In a network of reputation management systems, one assumes that authority is the dominant metric for choosing a service. Yet over time, there is a tendancy for all services to reach a rough equilibrium in terms of information goodness (validatible and high correctness scores). It is akin to the problem of picking a news cast in any media. If all reputations for correctness are roughly equal, likability plays a strong role in reputation management.
But if mashups are the brave new application world, then the dominant metric is sustainability of the service over some lifecycle of use by similar and different applications. The tendancy of the system to evolve orbits around deep attractors (as in deep pockets) has not changed, thus the naïve but rough long tail economics continues unabated.
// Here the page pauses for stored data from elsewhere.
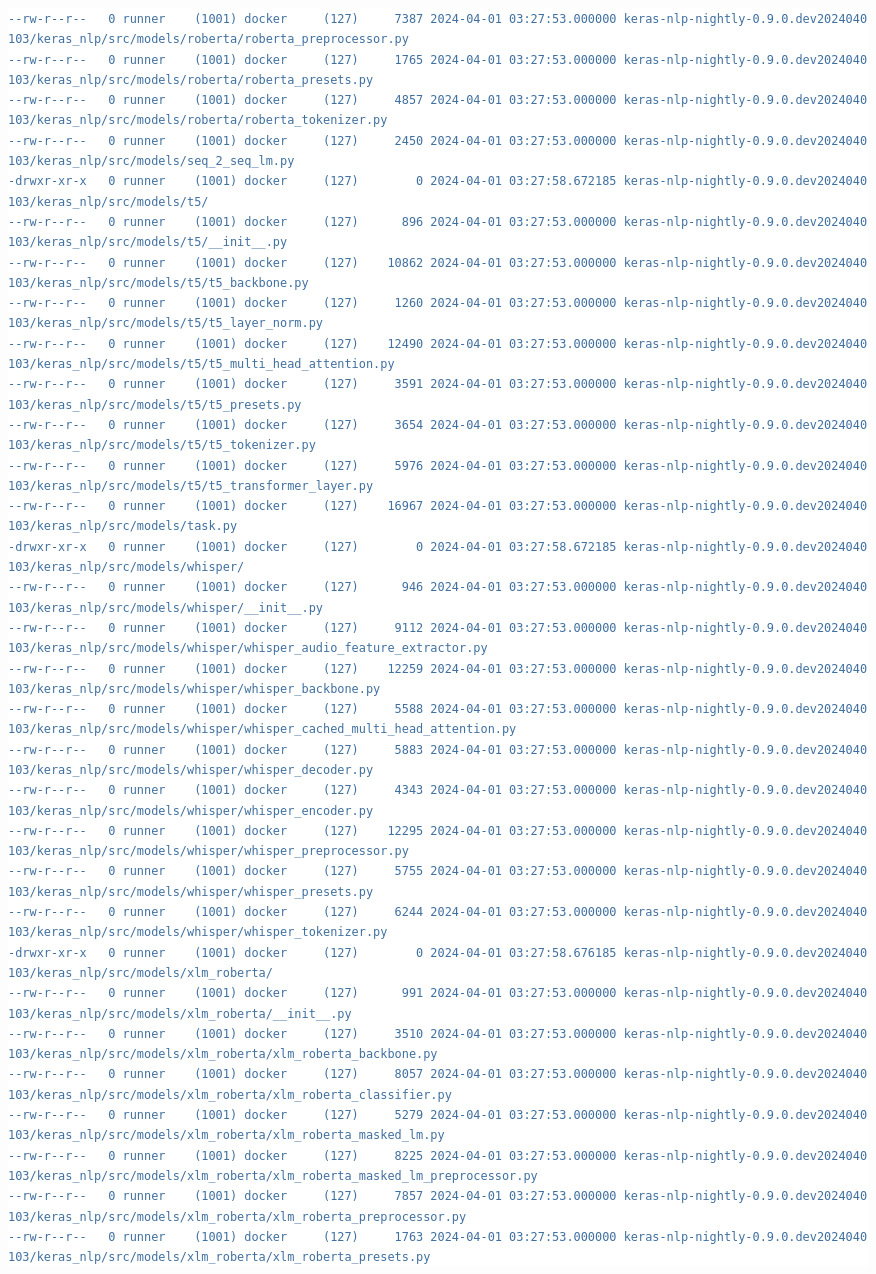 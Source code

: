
 ```diff
--rw-r--r--   0 runner    (1001) docker     (127)     7387 2024-04-01 03:27:53.000000 keras-nlp-nightly-0.9.0.dev2024040103/keras_nlp/src/models/roberta/roberta_preprocessor.py
--rw-r--r--   0 runner    (1001) docker     (127)     1765 2024-04-01 03:27:53.000000 keras-nlp-nightly-0.9.0.dev2024040103/keras_nlp/src/models/roberta/roberta_presets.py
--rw-r--r--   0 runner    (1001) docker     (127)     4857 2024-04-01 03:27:53.000000 keras-nlp-nightly-0.9.0.dev2024040103/keras_nlp/src/models/roberta/roberta_tokenizer.py
--rw-r--r--   0 runner    (1001) docker     (127)     2450 2024-04-01 03:27:53.000000 keras-nlp-nightly-0.9.0.dev2024040103/keras_nlp/src/models/seq_2_seq_lm.py
-drwxr-xr-x   0 runner    (1001) docker     (127)        0 2024-04-01 03:27:58.672185 keras-nlp-nightly-0.9.0.dev2024040103/keras_nlp/src/models/t5/
--rw-r--r--   0 runner    (1001) docker     (127)      896 2024-04-01 03:27:53.000000 keras-nlp-nightly-0.9.0.dev2024040103/keras_nlp/src/models/t5/__init__.py
--rw-r--r--   0 runner    (1001) docker     (127)    10862 2024-04-01 03:27:53.000000 keras-nlp-nightly-0.9.0.dev2024040103/keras_nlp/src/models/t5/t5_backbone.py
--rw-r--r--   0 runner    (1001) docker     (127)     1260 2024-04-01 03:27:53.000000 keras-nlp-nightly-0.9.0.dev2024040103/keras_nlp/src/models/t5/t5_layer_norm.py
--rw-r--r--   0 runner    (1001) docker     (127)    12490 2024-04-01 03:27:53.000000 keras-nlp-nightly-0.9.0.dev2024040103/keras_nlp/src/models/t5/t5_multi_head_attention.py
--rw-r--r--   0 runner    (1001) docker     (127)     3591 2024-04-01 03:27:53.000000 keras-nlp-nightly-0.9.0.dev2024040103/keras_nlp/src/models/t5/t5_presets.py
--rw-r--r--   0 runner    (1001) docker     (127)     3654 2024-04-01 03:27:53.000000 keras-nlp-nightly-0.9.0.dev2024040103/keras_nlp/src/models/t5/t5_tokenizer.py
--rw-r--r--   0 runner    (1001) docker     (127)     5976 2024-04-01 03:27:53.000000 keras-nlp-nightly-0.9.0.dev2024040103/keras_nlp/src/models/t5/t5_transformer_layer.py
--rw-r--r--   0 runner    (1001) docker     (127)    16967 2024-04-01 03:27:53.000000 keras-nlp-nightly-0.9.0.dev2024040103/keras_nlp/src/models/task.py
-drwxr-xr-x   0 runner    (1001) docker     (127)        0 2024-04-01 03:27:58.672185 keras-nlp-nightly-0.9.0.dev2024040103/keras_nlp/src/models/whisper/
--rw-r--r--   0 runner    (1001) docker     (127)      946 2024-04-01 03:27:53.000000 keras-nlp-nightly-0.9.0.dev2024040103/keras_nlp/src/models/whisper/__init__.py
--rw-r--r--   0 runner    (1001) docker     (127)     9112 2024-04-01 03:27:53.000000 keras-nlp-nightly-0.9.0.dev2024040103/keras_nlp/src/models/whisper/whisper_audio_feature_extractor.py
--rw-r--r--   0 runner    (1001) docker     (127)    12259 2024-04-01 03:27:53.000000 keras-nlp-nightly-0.9.0.dev2024040103/keras_nlp/src/models/whisper/whisper_backbone.py
--rw-r--r--   0 runner    (1001) docker     (127)     5588 2024-04-01 03:27:53.000000 keras-nlp-nightly-0.9.0.dev2024040103/keras_nlp/src/models/whisper/whisper_cached_multi_head_attention.py
--rw-r--r--   0 runner    (1001) docker     (127)     5883 2024-04-01 03:27:53.000000 keras-nlp-nightly-0.9.0.dev2024040103/keras_nlp/src/models/whisper/whisper_decoder.py
--rw-r--r--   0 runner    (1001) docker     (127)     4343 2024-04-01 03:27:53.000000 keras-nlp-nightly-0.9.0.dev2024040103/keras_nlp/src/models/whisper/whisper_encoder.py
--rw-r--r--   0 runner    (1001) docker     (127)    12295 2024-04-01 03:27:53.000000 keras-nlp-nightly-0.9.0.dev2024040103/keras_nlp/src/models/whisper/whisper_preprocessor.py
--rw-r--r--   0 runner    (1001) docker     (127)     5755 2024-04-01 03:27:53.000000 keras-nlp-nightly-0.9.0.dev2024040103/keras_nlp/src/models/whisper/whisper_presets.py
--rw-r--r--   0 runner    (1001) docker     (127)     6244 2024-04-01 03:27:53.000000 keras-nlp-nightly-0.9.0.dev2024040103/keras_nlp/src/models/whisper/whisper_tokenizer.py
-drwxr-xr-x   0 runner    (1001) docker     (127)        0 2024-04-01 03:27:58.676185 keras-nlp-nightly-0.9.0.dev2024040103/keras_nlp/src/models/xlm_roberta/
--rw-r--r--   0 runner    (1001) docker     (127)      991 2024-04-01 03:27:53.000000 keras-nlp-nightly-0.9.0.dev2024040103/keras_nlp/src/models/xlm_roberta/__init__.py
--rw-r--r--   0 runner    (1001) docker     (127)     3510 2024-04-01 03:27:53.000000 keras-nlp-nightly-0.9.0.dev2024040103/keras_nlp/src/models/xlm_roberta/xlm_roberta_backbone.py
--rw-r--r--   0 runner    (1001) docker     (127)     8057 2024-04-01 03:27:53.000000 keras-nlp-nightly-0.9.0.dev2024040103/keras_nlp/src/models/xlm_roberta/xlm_roberta_classifier.py
--rw-r--r--   0 runner    (1001) docker     (127)     5279 2024-04-01 03:27:53.000000 keras-nlp-nightly-0.9.0.dev2024040103/keras_nlp/src/models/xlm_roberta/xlm_roberta_masked_lm.py
--rw-r--r--   0 runner    (1001) docker     (127)     8225 2024-04-01 03:27:53.000000 keras-nlp-nightly-0.9.0.dev2024040103/keras_nlp/src/models/xlm_roberta/xlm_roberta_masked_lm_preprocessor.py
--rw-r--r--   0 runner    (1001) docker     (127)     7857 2024-04-01 03:27:53.000000 keras-nlp-nightly-0.9.0.dev2024040103/keras_nlp/src/models/xlm_roberta/xlm_roberta_preprocessor.py
--rw-r--r--   0 runner    (1001) docker     (127)     1763 2024-04-01 03:27:53.000000 keras-nlp-nightly-0.9.0.dev2024040103/keras_nlp/src/models/xlm_roberta/xlm_roberta_presets.py
```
Note that while XML is agnostic to these dimensions of the hyperspaces of web information domains, it becomes doubly difficult for any specific-domain language to emerge unless it has high scores for sustainability. I suspect that this is a contributor to the failures of domain specific browsers that include all semantics in a strongly-coupled package of components. Their niche is self-limiting and not ESS-immune given the infecting nature of the loosely-coupled confabulations that attack from the edges of the information ecology. This explains why many weak semantics and apparently flawed strategies for creating applications can thrive in the face of better constructed and well-funded projects initially. If the locals have a rapid replacement rate, they cannot be unhosted.
Intelligence doesn't scale. Yet as a service, if it is tightly focused and sustainable, it cannot be unhosted until commoditized. At that point, its orbit crosses Lagrange points where small perturbations can drive the connection to other systems.
Savvy systems defend resources for resources until they become loss leaders.